[Exercise aim]
Give the number of lines in the data that contain "base", and nothing more.

Source records START

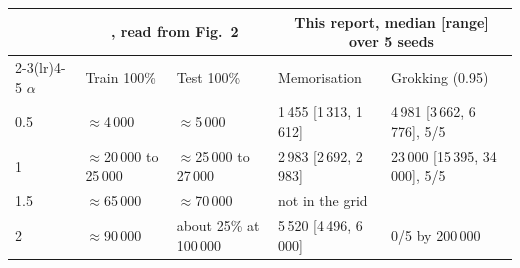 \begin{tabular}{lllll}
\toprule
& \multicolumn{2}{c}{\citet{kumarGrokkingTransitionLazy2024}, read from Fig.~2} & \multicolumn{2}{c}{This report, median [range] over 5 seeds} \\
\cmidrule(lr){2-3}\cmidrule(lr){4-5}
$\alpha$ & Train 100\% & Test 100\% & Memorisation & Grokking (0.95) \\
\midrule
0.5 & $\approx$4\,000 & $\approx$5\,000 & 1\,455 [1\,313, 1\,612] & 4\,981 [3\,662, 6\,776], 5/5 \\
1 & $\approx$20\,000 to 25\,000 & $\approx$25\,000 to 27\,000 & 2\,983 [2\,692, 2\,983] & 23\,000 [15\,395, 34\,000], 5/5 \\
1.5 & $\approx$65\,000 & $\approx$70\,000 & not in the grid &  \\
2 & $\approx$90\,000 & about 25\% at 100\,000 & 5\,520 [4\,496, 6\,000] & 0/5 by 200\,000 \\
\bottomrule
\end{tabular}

Source records END
Source records START

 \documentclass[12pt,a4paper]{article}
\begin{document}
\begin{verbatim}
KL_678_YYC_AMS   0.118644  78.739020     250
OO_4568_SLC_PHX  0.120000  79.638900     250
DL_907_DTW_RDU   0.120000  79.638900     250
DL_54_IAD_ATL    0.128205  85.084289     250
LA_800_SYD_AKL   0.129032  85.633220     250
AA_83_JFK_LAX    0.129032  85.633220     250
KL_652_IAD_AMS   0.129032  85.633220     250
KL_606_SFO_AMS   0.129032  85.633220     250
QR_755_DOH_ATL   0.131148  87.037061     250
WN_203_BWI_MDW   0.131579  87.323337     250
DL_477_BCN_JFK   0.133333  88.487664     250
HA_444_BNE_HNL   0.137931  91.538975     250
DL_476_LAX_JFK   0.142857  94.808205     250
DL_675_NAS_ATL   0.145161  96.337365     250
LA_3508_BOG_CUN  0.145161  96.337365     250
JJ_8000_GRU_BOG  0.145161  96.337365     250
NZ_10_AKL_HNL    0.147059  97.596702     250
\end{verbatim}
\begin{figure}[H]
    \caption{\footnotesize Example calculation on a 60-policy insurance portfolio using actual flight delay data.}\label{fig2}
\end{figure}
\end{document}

Source records END
Source records START

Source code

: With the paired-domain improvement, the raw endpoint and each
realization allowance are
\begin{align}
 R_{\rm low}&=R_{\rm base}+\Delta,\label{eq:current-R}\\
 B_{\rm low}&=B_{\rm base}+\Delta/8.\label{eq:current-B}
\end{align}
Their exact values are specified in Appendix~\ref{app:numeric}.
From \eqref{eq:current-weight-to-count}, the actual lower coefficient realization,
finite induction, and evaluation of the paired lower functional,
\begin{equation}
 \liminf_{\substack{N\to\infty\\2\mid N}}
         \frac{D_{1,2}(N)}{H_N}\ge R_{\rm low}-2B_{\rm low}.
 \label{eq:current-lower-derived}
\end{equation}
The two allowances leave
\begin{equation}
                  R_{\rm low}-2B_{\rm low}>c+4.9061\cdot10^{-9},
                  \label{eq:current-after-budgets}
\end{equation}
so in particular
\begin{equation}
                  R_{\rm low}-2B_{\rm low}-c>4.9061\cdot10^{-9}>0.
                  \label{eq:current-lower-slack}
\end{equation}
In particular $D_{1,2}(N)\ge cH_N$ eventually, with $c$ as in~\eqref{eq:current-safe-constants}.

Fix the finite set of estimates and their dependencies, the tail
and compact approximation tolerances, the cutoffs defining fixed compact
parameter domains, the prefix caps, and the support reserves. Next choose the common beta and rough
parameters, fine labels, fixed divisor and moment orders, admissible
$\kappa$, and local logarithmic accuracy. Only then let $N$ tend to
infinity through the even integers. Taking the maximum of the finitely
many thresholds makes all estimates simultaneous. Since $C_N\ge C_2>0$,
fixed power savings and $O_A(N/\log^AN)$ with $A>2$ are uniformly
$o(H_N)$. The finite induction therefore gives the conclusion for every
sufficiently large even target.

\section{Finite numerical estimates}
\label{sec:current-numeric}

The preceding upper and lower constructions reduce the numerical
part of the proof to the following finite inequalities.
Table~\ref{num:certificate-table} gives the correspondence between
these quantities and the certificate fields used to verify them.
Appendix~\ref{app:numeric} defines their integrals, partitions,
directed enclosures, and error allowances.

Source records END

[The completed task]
2